Part of his success is due to the fact that he often uses them in conjunction with a state of the art HMI, as is the case with the bioreactors. "HMIs are very versatile and can be a powerful addition to a control system. I work hard to develop user-friendly graphics with them, trying to see the machine operation and process sequence from the operator's point of view, rather than from the control system developer's position. This can require some mental gymnastics on my part, but there are some tricks of the trade - like letting the potential operators tell me what they want, rather than me trying to explain the systems to them."

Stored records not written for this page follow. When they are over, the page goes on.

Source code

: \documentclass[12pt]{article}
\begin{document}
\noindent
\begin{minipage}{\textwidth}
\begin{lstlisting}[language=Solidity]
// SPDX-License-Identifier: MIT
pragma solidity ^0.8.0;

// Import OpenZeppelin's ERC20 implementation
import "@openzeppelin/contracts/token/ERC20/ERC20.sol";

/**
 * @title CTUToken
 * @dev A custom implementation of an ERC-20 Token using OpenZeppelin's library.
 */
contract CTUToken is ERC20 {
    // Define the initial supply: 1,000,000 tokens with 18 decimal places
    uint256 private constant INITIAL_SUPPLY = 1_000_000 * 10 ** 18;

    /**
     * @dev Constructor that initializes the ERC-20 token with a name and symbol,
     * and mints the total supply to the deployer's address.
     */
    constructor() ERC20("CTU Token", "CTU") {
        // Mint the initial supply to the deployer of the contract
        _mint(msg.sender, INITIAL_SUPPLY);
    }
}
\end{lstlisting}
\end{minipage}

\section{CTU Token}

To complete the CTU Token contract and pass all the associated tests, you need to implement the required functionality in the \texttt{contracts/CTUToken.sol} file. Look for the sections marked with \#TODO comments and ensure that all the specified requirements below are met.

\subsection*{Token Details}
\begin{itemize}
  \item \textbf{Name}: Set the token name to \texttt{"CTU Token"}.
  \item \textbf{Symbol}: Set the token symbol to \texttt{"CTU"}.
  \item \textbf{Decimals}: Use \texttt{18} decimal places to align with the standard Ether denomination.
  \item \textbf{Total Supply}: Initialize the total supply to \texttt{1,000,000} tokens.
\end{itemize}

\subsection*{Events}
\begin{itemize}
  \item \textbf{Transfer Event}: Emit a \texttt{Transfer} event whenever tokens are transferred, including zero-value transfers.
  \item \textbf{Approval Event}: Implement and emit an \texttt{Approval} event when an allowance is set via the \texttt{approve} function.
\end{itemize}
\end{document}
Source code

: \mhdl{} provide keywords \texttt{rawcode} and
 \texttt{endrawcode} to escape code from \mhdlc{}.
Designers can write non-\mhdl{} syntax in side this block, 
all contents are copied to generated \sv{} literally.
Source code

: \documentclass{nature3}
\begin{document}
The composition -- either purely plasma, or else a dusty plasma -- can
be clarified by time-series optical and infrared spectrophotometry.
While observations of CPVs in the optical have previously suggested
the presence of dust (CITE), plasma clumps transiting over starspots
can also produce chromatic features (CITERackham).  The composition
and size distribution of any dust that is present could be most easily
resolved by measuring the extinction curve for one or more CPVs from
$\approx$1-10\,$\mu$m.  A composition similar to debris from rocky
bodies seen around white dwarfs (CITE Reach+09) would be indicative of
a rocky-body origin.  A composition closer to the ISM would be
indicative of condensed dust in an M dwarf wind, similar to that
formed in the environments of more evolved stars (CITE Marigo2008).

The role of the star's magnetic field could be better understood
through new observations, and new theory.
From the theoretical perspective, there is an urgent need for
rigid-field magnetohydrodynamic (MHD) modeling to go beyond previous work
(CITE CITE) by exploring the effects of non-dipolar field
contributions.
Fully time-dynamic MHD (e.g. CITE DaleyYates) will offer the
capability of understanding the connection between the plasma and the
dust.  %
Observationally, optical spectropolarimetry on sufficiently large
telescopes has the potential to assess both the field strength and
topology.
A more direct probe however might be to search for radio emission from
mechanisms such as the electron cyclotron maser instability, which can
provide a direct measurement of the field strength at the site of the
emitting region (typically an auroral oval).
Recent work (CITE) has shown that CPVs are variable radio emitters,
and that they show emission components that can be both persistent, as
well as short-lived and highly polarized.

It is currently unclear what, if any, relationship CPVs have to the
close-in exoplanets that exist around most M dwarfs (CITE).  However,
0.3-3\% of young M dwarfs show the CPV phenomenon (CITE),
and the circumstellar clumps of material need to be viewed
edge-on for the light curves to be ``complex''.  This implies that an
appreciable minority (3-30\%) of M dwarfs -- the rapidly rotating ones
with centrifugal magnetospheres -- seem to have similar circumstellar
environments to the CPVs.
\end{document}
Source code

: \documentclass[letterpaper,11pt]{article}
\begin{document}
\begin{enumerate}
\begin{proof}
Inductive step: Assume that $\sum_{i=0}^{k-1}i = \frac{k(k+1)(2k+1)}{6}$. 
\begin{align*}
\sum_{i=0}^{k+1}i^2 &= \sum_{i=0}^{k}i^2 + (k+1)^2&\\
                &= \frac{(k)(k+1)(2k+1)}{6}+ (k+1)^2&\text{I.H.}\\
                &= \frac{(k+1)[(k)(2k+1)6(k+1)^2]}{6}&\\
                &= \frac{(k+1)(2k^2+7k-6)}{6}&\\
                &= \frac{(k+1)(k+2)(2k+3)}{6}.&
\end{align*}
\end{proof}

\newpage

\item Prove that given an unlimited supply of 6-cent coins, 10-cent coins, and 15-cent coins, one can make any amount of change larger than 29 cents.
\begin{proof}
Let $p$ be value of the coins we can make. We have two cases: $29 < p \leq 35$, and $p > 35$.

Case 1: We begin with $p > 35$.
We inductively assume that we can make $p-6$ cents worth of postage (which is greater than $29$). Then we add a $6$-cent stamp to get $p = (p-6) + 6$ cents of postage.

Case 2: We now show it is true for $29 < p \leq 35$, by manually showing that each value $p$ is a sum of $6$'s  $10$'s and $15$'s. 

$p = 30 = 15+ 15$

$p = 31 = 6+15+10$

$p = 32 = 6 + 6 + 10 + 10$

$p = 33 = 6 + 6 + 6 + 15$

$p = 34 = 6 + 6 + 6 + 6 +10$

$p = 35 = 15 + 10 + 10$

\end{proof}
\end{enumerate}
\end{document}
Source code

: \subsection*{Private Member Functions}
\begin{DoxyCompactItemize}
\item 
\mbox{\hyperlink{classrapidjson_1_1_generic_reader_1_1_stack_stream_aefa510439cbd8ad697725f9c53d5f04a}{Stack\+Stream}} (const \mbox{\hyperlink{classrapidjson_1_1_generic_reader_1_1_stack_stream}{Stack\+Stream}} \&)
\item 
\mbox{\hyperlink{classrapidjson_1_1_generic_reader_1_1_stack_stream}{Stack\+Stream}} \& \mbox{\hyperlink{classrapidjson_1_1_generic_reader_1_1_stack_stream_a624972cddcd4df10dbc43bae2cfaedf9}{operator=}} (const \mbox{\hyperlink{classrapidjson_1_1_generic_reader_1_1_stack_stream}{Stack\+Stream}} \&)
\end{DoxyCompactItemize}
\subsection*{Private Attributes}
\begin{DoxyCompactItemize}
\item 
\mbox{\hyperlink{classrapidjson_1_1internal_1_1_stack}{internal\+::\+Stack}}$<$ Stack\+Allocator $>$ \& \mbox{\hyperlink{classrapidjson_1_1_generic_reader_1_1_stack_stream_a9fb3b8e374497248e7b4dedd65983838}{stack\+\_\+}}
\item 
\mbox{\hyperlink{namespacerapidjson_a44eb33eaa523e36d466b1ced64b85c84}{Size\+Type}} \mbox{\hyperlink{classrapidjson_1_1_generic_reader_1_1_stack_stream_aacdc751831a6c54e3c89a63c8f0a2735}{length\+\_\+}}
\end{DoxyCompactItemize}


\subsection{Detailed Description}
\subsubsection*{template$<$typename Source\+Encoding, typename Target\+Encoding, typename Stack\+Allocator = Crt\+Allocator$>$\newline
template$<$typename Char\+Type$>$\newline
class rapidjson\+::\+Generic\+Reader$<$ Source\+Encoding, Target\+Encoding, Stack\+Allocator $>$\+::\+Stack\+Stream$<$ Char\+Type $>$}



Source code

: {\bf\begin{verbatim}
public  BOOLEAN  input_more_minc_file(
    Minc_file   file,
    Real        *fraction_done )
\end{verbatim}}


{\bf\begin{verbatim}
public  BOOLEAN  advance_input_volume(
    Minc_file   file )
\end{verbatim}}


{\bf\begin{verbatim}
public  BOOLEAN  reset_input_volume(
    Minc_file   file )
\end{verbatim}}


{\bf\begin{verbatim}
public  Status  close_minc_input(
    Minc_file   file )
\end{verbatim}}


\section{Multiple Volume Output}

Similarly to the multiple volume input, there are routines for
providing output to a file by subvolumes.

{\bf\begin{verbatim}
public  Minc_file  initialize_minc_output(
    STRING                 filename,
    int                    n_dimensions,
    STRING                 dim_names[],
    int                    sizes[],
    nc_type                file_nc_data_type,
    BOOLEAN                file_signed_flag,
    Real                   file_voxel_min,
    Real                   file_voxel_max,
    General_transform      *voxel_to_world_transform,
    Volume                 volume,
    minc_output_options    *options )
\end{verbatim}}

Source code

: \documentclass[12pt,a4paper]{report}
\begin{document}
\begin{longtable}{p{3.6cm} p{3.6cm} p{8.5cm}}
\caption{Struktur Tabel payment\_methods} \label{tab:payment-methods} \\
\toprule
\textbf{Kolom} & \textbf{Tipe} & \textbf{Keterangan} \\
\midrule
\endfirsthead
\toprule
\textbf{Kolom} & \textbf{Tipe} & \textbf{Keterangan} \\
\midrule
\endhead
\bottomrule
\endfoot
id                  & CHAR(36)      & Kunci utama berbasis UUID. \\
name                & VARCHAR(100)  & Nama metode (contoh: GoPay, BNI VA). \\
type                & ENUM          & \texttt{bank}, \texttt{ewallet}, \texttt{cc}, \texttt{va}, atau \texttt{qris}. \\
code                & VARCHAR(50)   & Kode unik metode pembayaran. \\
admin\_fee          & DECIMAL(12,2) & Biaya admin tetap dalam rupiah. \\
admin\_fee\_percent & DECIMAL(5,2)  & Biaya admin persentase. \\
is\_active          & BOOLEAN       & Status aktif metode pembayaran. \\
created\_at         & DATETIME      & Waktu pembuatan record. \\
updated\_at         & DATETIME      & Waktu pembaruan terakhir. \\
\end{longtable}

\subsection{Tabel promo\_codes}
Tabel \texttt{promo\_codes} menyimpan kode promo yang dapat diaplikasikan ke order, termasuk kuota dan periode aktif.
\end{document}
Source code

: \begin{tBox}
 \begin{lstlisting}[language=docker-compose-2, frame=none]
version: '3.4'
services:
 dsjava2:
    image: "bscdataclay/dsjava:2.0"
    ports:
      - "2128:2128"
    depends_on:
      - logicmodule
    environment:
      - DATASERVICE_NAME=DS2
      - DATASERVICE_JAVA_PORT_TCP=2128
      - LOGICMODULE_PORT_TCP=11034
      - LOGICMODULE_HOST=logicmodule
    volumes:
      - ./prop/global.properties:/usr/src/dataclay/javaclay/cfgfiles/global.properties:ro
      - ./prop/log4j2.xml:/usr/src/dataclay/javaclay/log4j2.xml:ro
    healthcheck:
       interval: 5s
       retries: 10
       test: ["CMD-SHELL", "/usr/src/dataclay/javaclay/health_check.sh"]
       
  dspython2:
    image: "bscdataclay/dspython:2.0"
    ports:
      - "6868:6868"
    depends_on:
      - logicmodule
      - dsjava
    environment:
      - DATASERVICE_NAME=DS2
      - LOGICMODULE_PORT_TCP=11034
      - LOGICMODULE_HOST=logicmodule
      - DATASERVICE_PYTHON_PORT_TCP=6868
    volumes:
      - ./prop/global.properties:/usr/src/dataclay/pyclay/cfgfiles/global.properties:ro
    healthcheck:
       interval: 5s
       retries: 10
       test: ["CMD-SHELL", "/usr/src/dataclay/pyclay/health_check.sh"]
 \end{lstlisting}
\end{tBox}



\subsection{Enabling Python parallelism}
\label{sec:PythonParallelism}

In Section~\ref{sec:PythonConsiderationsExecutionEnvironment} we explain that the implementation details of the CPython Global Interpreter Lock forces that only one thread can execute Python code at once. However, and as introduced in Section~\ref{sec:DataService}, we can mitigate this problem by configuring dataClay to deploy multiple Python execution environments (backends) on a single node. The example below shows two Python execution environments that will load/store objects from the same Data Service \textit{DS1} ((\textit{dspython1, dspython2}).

In fact, the HMI is often the key selling point for Lee and his colleagues. I4Innovation make the bioreactors housings in-house using a fabrication technique, rather than buying in moulded ones. "We put the HMI in a separate housing, which is pivot mounted to the main housing so that operators can adjust the viewing angle. It's a little point, but every potential customer nearly always comments favourably on it."
Like the Alphas, the HMIs get steadily better and Lee is currently assessing the new generation Mitsubishi GT16, which has, amongst other advances, a massive memory and high resolution screen. "We are going to do a video version of the user manual and embed it into the GT16," says Lee. "This will allow bioreactor operators complete autonomy, so in theory anybody will be able to plug them in and teach themselves everything they need to know."